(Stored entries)
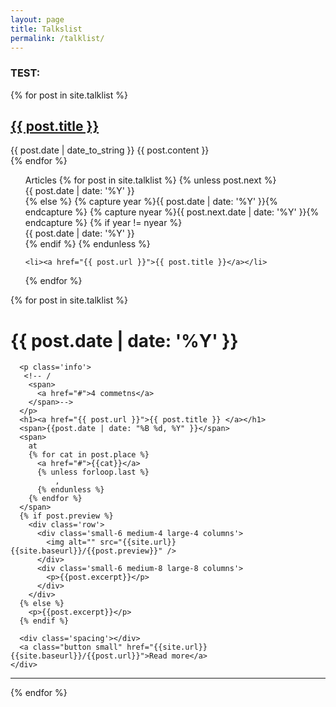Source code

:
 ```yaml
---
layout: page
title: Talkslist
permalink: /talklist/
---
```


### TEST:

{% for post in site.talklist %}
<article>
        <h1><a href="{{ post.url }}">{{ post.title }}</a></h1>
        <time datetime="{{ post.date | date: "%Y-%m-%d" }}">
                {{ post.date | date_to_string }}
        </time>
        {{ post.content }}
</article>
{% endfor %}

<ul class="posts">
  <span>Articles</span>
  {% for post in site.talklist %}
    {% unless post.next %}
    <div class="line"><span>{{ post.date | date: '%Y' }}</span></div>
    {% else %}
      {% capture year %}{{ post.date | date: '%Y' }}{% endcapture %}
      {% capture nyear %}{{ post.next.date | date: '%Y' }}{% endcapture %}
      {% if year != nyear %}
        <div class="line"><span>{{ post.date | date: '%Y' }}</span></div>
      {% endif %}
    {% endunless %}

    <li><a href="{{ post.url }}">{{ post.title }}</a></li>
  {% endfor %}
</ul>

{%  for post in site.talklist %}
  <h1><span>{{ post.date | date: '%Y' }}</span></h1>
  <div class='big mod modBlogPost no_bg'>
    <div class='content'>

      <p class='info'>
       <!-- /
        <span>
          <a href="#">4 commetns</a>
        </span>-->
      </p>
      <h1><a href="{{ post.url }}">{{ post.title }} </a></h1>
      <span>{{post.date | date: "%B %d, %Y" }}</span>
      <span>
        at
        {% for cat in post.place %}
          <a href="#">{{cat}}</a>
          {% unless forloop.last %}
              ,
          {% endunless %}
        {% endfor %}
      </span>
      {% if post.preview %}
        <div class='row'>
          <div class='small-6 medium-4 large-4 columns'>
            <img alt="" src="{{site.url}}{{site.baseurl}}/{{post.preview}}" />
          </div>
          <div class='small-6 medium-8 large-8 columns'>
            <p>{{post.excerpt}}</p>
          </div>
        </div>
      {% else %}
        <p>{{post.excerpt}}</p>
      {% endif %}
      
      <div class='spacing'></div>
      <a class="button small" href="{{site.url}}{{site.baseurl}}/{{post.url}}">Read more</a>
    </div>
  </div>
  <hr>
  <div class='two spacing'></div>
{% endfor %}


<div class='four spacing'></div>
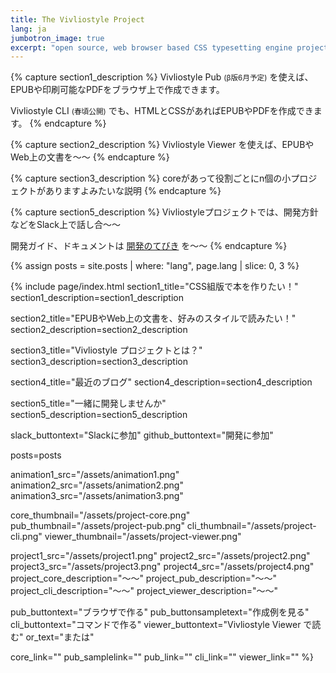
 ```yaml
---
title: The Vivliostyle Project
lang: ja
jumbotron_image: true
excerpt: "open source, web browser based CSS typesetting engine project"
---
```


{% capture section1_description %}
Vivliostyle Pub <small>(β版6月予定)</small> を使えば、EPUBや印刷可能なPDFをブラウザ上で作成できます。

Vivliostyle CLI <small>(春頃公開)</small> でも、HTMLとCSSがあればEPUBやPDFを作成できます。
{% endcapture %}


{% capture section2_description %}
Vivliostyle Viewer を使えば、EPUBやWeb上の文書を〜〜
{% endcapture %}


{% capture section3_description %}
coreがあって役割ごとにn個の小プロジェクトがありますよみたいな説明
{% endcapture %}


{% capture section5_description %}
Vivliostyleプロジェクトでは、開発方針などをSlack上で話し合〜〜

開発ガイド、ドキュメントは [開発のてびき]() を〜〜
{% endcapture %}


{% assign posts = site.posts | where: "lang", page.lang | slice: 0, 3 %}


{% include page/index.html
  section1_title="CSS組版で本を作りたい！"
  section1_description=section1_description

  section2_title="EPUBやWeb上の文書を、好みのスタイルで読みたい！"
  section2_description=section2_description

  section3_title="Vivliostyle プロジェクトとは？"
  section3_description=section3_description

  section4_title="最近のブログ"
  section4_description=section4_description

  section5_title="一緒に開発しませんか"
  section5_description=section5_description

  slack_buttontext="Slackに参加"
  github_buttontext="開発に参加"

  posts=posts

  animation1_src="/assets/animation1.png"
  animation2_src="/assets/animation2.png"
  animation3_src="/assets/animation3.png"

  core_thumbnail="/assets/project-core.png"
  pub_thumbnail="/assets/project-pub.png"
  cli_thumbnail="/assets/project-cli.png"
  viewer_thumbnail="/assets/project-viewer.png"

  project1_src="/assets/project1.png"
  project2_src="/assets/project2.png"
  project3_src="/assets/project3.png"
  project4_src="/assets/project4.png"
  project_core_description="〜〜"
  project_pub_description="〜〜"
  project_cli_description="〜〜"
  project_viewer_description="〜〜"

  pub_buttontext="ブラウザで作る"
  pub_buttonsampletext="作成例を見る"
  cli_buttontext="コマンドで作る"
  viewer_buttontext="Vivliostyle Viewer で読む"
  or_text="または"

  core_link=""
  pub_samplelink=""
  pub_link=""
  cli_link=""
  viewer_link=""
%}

* Exercise brief: Only lines that hold the string "href" belong in the answer, so copy every one of them from the records.

* Response to the exercise:
        <h1><a href="{{ post.url }}">{{ post.title }}</a></h1>
    <li><a href="{{ post.url }}">{{ post.title }}</a></li>
          <a href="#">4 commetns</a>
      <h1><a href="{{ post.url }}">{{ post.title }} </a></h1>
          <a href="#">{{cat}}</a>
      <a class="button small" href="{{site.url}}{{site.baseurl}}/{{post.url}}">Read more</a>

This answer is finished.